Results: A total of 5177 and 7469 patients were included in Denmark and Sweden, respectively. The IR of all-cause total colectomy per 1000 person-years was higher in Denmark (IR 42.6; 95% CI 38.9-46.2) than in Sweden (IR 16.1; 95% CI 14.2-18.0). No significant difference was observed in all-cause total colectomy between GLM and other anti-TNF agents (Denmark: adjusted IRR [aIRR] 1.28; 95% CI 0.98-1.66; Sweden: aIRR 1.17; 95% CI 0.72-1.90). A significant difference was observed between GLM and thiopurines (Denmark: aIRR 13.62; 95% CI 8.73-21.26; Sweden: aIRR 4.52; 2.75-7.41). Privacy regulations prevented analysis of a few colorectal cancer events. No hepatosplenic T-cell lymphoma events were identified.

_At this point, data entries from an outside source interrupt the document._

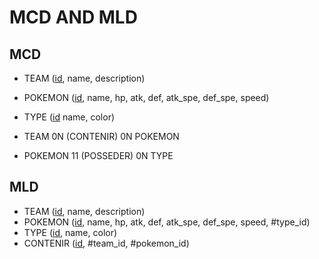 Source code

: # MCD AND MLD

## MCD

- TEAM (<ins>id</ins>, name, description)
- POKEMON (<ins>id</ins>, name, hp, atk, def, atk_spe, def_spe, speed)
- TYPE (<ins>id</ins> name, color)

- TEAM 0N (CONTENIR) 0N POKEMON
- POKEMON 11 (POSSEDER) 0N TYPE

## MLD

- TEAM (<ins>id</ins>, name, description)
- POKEMON (<ins>id</ins>, name, hp, atk, def, atk_spe, def_spe, speed, #type_id)
- TYPE (<ins>id</ins>, name, color)
- CONTENIR (<ins>id</ins>, #team_id, #pokemon_id)
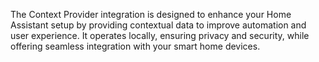 The Context Provider integration is designed to enhance your Home Assistant setup by providing contextual data to improve automation and user experience. It operates locally, ensuring privacy and security, while offering seamless integration with your smart home devices.

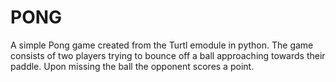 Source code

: # PONG

A simple Pong game created from the Turtl emodule in python. The game consists of two players trying to bounce off a ball approaching towards their paddle. Upon missing the ball the opponent scores a point.
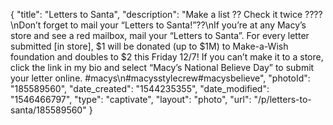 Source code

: {
    "title": "Letters to Santa",
    "description": "Make a list ?? Check it twice ????\nDon’t forget to mail your “Letters to Santa!”??\nIf you’re at any Macy’s store and see a red mailbox, mail your “Letters to Santa”. For every letter submitted [in store], $1 will be donated (up to $1M) to Make-a-Wish foundation and doubles to $2 this Friday 12\/7! If you can’t make it to a store, click the link in my bio and select “Macy’s National Believe Day” to submit your letter online. #macys\n#macysstylecrew#macysbelieve",
    "photoId": "185589560",
    "date_created": "1544235355",
    "date_modified": "1546466797",
    "type": "captivate",
    "layout": "photo",
    "url": "\/p\/letters-to-santa\/185589560"
} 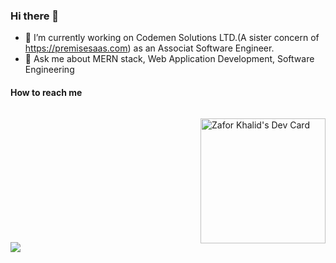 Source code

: ### Hi there 👋

- 🔭 I’m currently working on Codemen Solutions LTD.(A sister concern of https://premisesaas.com) as an Associat Software Engineer.
- 💬 Ask me about MERN stack, Web Application Development, Software Engineering
#### How to reach me
<div style="display:flex; justify-content:space-between; align-items:flex-end">
 <a href='https://www.linkedin.com/in/zafor-khalid'>
<img src="https://img.shields.io/badge/LinkedIn-0077B5?style=for-the-badge&logo=linkedin&logoColor=white"> </img>
</a>

<a href="https://app.daily.dev/za4"><img src="https://api.daily.dev/devcards/643b417110374b45a65ee0c1d55e749e.png?r=rn8" width="200" alt="Zafor Khalid's Dev Card"/></a> 
 </div>
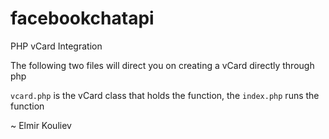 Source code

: facebookchatapi
===============

PHP vCard Integration

The following two files will direct you on creating a vCard directly through php

`vcard.php` is the vCard class that holds the function, the `index.php` runs the function

~ Elmir Kouliev
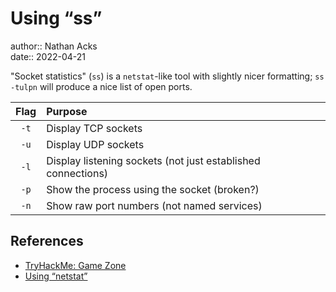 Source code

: # Using “ss”

author:: Nathan Acks  
date:: 2022-04-21

"Socket statistics" (`ss`) is a `netstat`-like tool with slightly nicer formatting; `ss -tulpn` will produce a nice list of open ports.

| Flag | Purpose                                                      |
|:----:|:------------------------------------------------------------ |
| `-t` | Display TCP sockets                                          |
| `-u` | Display UDP sockets                                          |
| `-l` | Display listening sockets (not just established connections) |
| `-p` | Show the process using the socket (broken?)                  |
| `-n` | Show raw port numbers (not named services)                   |

## References

* [TryHackMe: Game Zone](tryhackme-game-zone.md)
* [Using “netstat”](netstat.md)
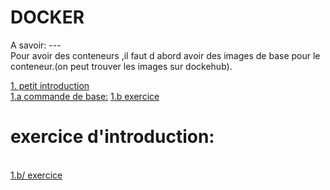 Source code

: # DOCKER 

 A savoir: ---  
  Pour avoir des conteneurs ,il faut d abord avoir des images de base pour le conteneur.(on peut trouver les images sur dockehub).

  <a href="intro docker.md">1. petit introduction<a> <br>
  <a href="commande de base.txt">1.a commande de base:<a>
  <a href="exercice de base.md">1.b exercice<a>

  <h1>exercice d'introduction:</h1><br>
  <a href="exercice de base.md">1.b/ exercice<a> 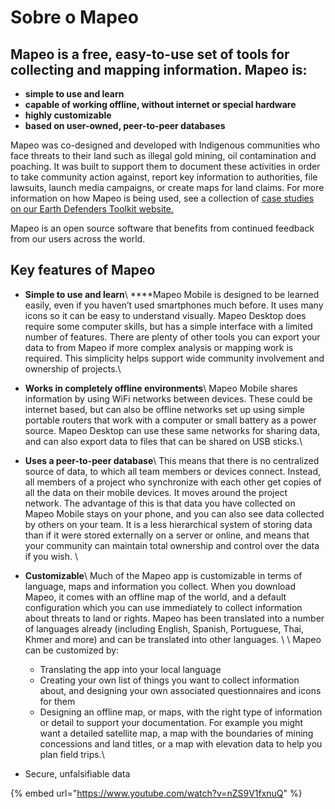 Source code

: # Sobre o Mapeo

## Mapeo is a free, easy-to-use set of tools for collecting and mapping information. Mapeo is:

* **simple to use and learn**
* **capable of working offline, without internet or special hardware**
* **highly customizable**
* **based on user-owned, peer-to-peer databases**

Mapeo was co-designed and developed with Indigenous communities who face threats to their land such as illegal gold mining, oil contamination and poaching. It was built to support them to document these activities in order to take community action against, report key information to authorities, file lawsuits, launch media campaigns, or create maps for land claims. For more information on how Mapeo is being used, see a collection of [case studies on our Earth Defenders Toolkit website.](https://www.earthdefenderstoolkit.com/community/)

Mapeo is an open source software that benefits from continued feedback from our users across the world.

## Ke**y features of Mapeo**

* **Simple to use and learn**\ ****Mapeo Mobile is designed to be learned easily, even if you haven’t used smartphones much before. It uses many icons so it can be easy to understand visually. Mapeo Desktop does require some computer skills, but has a simple interface with a limited number of features. There are plenty of other tools you can export your data to from Mapeo if more complex analysis or mapping work is required. This simplicity helps support wide community involvement and ownership of projects.\

* **Works in completely offline environments**\ Mapeo Mobile shares information by using WiFi networks between devices. These could be internet based, but can also be offline networks set up using simple portable routers that work with a computer or small battery as a power source. Mapeo Desktop can use these same networks for sharing data, and can also export data to files that can be shared on USB sticks.\

* **Uses a peer-to-peer database**\ This means that there is no centralized source of data, to which all team members or devices connect. Instead, all members of a project who synchronize with each other get copies of all the data on their mobile devices. It moves around the project network. The advantage of this is that data you have collected on Mapeo Mobile stays on your phone, and you can also see data collected by others on your team. It is a less hierarchical system of storing data than if it were stored externally on a server or online, and means that your community can maintain total ownership and control over the data if you wish. \

* **Customizable**\ Much of the Mapeo app is customizable in terms of language, maps and information you collect. When you download Mapeo, it comes with an offline map of the world, and a default configuration which you can use immediately to collect information about threats to land or rights. Mapeo has been translated into a number of languages already (including English, Spanish, Portuguese, Thai, Khmer and more) and can be translated into other languages. \ \ Mapeo can be customized by:
  * Translating the app into your local language
  * Creating your own list of things you want to collect information about, and designing your own associated questionnaires and icons for them
  * Designing an offline map, or maps, with the right type of information or detail to support your documentation. For example you might want a detailed satellite map, a map with the boundaries of mining concessions and land titles, or a map with elevation data to help you plan field trips.\

* Secure, unfalsifiable data

{% embed url="https://www.youtube.com/watch?v=nZS9V1fxnuQ" %}
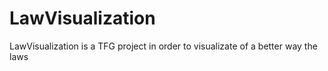 # LawVisualization

LawVisualization is a TFG project in order to visualizate of a better way the laws

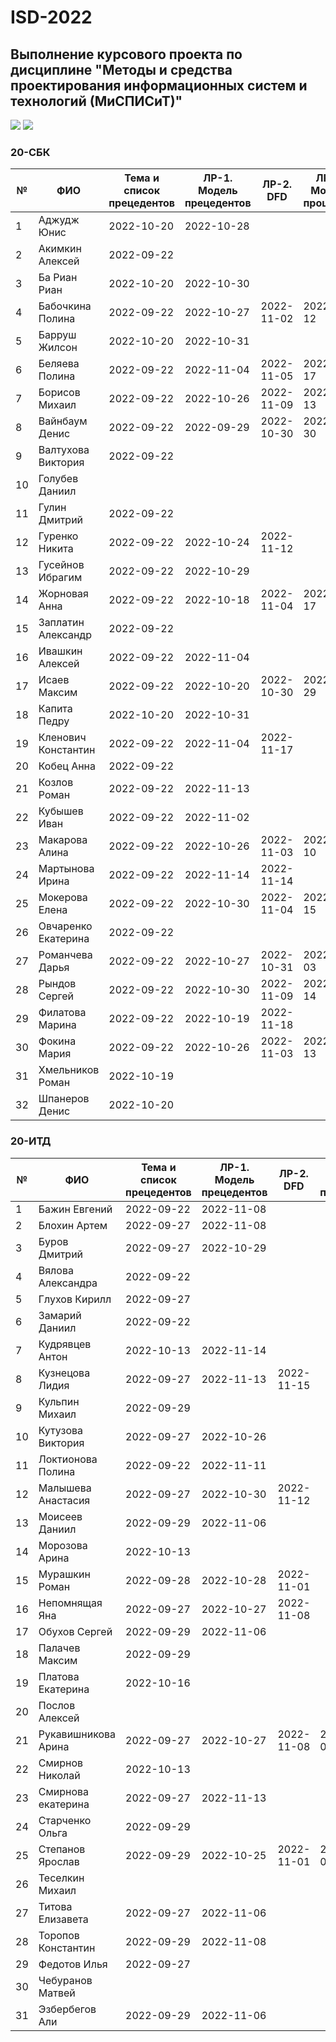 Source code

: # ISD-2022
## Выполнение курсового проекта по дисциплине "Методы и средства проектирования информационных систем и технологий (МиСПИСиТ)"

<img src="https://img.shields.io/github/commit-activity/m/nntu-cs/ISD-2022?color=lime&style=for-the-badge">
<img src="https://img.shields.io/github/last-commit/nntu-cs/ISD-2022?color=darkgreen&style=for-the-badge">

### 20-СБК 

|№ |  ФИО | Тема и список прецедентов | ЛР-1. Модель прецедентов | ЛР-2. DFD | ЛР-3. Модель процессов | ЛР-4. Модели данных | Курсовой проект | 
| -- | ------ |  ----- |  ----- |  ----- |  ----- |  ----- |  ----- | 
| 1 | Аджудж Юнис | 2022-10-20 | 2022-10-28 |      |      |      |      | 
| 2 | Акимкин Алексей | 2022-09-22 |      |      |      |      |      | 
| 3 | Ба Риан Риан | 2022-10-20 | 2022-10-30 |      |      |      |      | 
| 4 | Бабочкина Полина | 2022-09-22 | 2022-10-27 | 2022-11-02 | 2022-11-12 |      |      | 
| 5 | Барруш Жилсон | 2022-10-20 | 2022-10-31 |      |      |      |      | 
| 6 | Беляева Полина | 2022-09-22 | 2022-11-04 | 2022-11-05 | 2022-11-17 |      |      | 
| 7 | Борисов Михаил | 2022-09-22 | 2022-10-26 | 2022-11-09 | 2022-11-13 |      |      | 
| 8 | Вайнбаум Денис | 2022-09-22 | 2022-09-29 | 2022-10-30 | 2022-10-30 | 2022-11-12 |      | 
| 9 | Валтухова Виктория | 2022-09-22 |      |      |      |      |      | 
| 10 | Голубев Даниил |      |      |      |      |      |      | 
| 11 | Гулин Дмитрий | 2022-09-22 |      |      |      |      |      | 
| 12 | Гуренко Никита | 2022-09-22 | 2022-10-24 | 2022-11-12 |      |      |      | 
| 13 | Гусейнов Ибрагим | 2022-09-22 | 2022-10-29 |      |      |      |      | 
| 14 | Жорновая Анна | 2022-09-22 | 2022-10-18 | 2022-11-04 | 2022-11-17 |      |      | 
| 15 | Заплатин Александр | 2022-09-22 |      |      |      |      |      | 
| 16 | Ивашкин Алексей | 2022-09-22 | 2022-11-04 |      |      |      |      | 
| 17 | Исаев Максим | 2022-09-22 | 2022-10-20 | 2022-10-30 | 2022-10-29 |      |      | 
| 18 | Капита Педру | 2022-10-20 | 2022-10-31 |      |      |      |      | 
| 19 | Кленович Константин | 2022-09-22 | 2022-11-04 | 2022-11-17 |      |      |      | 
| 20 | Кобец Анна | 2022-09-22 |      |      |      |      |      | 
| 21 | Козлов Роман | 2022-09-22 | 2022-11-13 |      |      |      |      | 
| 22 | Кубышев Иван | 2022-09-22 | 2022-11-02 |      |      |      |      | 
| 23 | Макарова Алина | 2022-09-22 | 2022-10-26 | 2022-11-03 | 2022-11-10 |      |      | 
| 24 | Мартынова Ирина | 2022-09-22 | 2022-11-14 | 2022-11-14 |      |      |      | 
| 25 | Мокерова Елена | 2022-09-22 | 2022-10-30 | 2022-11-04 | 2022-11-15 |      |      | 
| 26 | Овчаренко Екатерина | 2022-09-22 |      |      |      |      |      | 
| 27 | Романчева Дарья | 2022-09-22 | 2022-10-27 | 2022-10-31 | 2022-11-03 |      |      | 
| 28 | Рындов Сергей | 2022-09-22 | 2022-10-30 | 2022-11-09 | 2022-11-14 |      |      | 
| 29 | Филатова Марина | 2022-09-22 | 2022-10-19 | 2022-11-18 |      |      |      | 
| 30 | Фокина Мария | 2022-09-22 | 2022-10-26 | 2022-11-03 | 2022-11-13 |      |      | 
| 31 | Хмельников Роман | 2022-10-19 |      |      |      |      |      | 
| 32 | Шпанеров Денис | 2022-10-20 |      |      |      |      |      | 


### 20-ИТД 

|№ |  ФИО | Тема и список прецедентов | ЛР-1. Модель прецедентов | ЛР-2. DFD | ЛР-3. Модель процессов | ЛР-4. Модели данных | Курсовой проект | 
| -- | ------ |  ----- |  ----- |  ----- |  ----- |  ----- |  ----- | 
| 1 | Бажин Евгений | 2022-09-22 | 2022-11-08 |      |      |      |      | 
| 2 | Блохин Артем | 2022-09-27 | 2022-11-08 |      |      |      |      | 
| 3 | Буров Дмитрий | 2022-09-27 | 2022-10-29 |      |      |      |      | 
| 4 | Вялова Александра | 2022-09-22 |      |      |      |      |      | 
| 5 | Глухов Кирилл | 2022-09-27 |      |      |      |      |      | 
| 6 | Замарий Даниил | 2022-09-22 |      |      |      |      |      | 
| 7 | Кудрявцев Антон | 2022-10-13 | 2022-11-14 |      |      |      |      | 
| 8 | Кузнецова Лидия | 2022-09-27 | 2022-11-13 | 2022-11-15 |      |      |      | 
| 9 | Кульпин Михаил | 2022-09-29 |      |      |      |      |      | 
| 10 | Кутузова Виктория | 2022-09-27 | 2022-10-26 |      |      |      |      | 
| 11 | Локтионова Полина | 2022-09-22 | 2022-11-11 |      |      |      |      | 
| 12 | Малышева Анастасия | 2022-09-27 | 2022-10-30 | 2022-11-12 |      |      |      | 
| 13 | Моисеев Даниил | 2022-09-29 | 2022-11-06 |      |      |      |      | 
| 14 | Морозова Арина | 2022-10-13 |      |      |      |      |      | 
| 15 | Мурашкин Роман | 2022-09-28 | 2022-10-28 | 2022-11-01 |      |      |      | 
| 16 | Непомнящая Яна | 2022-09-27 | 2022-10-27 | 2022-11-08 |      |      |      | 
| 17 | Обухов Сергей | 2022-09-29 | 2022-11-06 |      |      |      |      | 
| 18 | Палачев Максим | 2022-09-29 |      |      |      |      |      | 
| 19 | Платова Екатерина | 2022-10-16 |      |      |      |      |      | 
| 20 | Послов Алексей |      |      |      |      |      |      | 
| 21 | Рукавишникова Арина | 2022-09-27 | 2022-10-27 | 2022-11-08 | 2022-11-09 |      |      | 
| 22 | Смирнов Николай | 2022-10-13 |      |      |      |      |      | 
| 23 | Смирнова екатерина | 2022-09-27 | 2022-11-13 |      |      |      |      | 
| 24 | Старченко Ольга | 2022-09-29 |      |      |      |      |      | 
| 25 | Степанов Ярослав | 2022-09-29 | 2022-10-25 | 2022-11-01 | 2022-11-03 |      |      | 
| 26 | Теселкин Михаил |      |      |      |      |      |      | 
| 27 | Титова Елизавета | 2022-09-27 | 2022-11-06 |      |      |      |      | 
| 28 | Торопов Константин | 2022-09-29 | 2022-11-08 |      |      |      |      | 
| 29 | Федотов Илья  | 2022-09-27 |      |      |      |      |      | 
| 30 | Чебуранов Матвей  |      |      |      |      |      |      | 
| 31 | Эзбербегов Али | 2022-09-29 | 2022-11-06 |      |      |      |      |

Conclusion: The IR of all-cause total colectomy with GLM was similar to that with other anti-TNF agents but was much higher than with thiopurines, probably related to confounding by indication.
Downloadable publication This is an electronic reprint of the original article. |
Funding information in the publication:
Open access funding provided by University of Southern Denmark. This post-authorization safety study was funded by Merck Sharp & Dohme LLC, a subsidiary of Merck & Co., Inc., Rahway, NJ, USA, and Janssen Research & Development, LLC, Spring House, PA, USA. MedEngine DK ApS (formerly the Institute of Applied Economics and Health Research ApS, ApHER), an independent research institute, was contracted by Merck Sharp & Dohme LLC to conduct the study.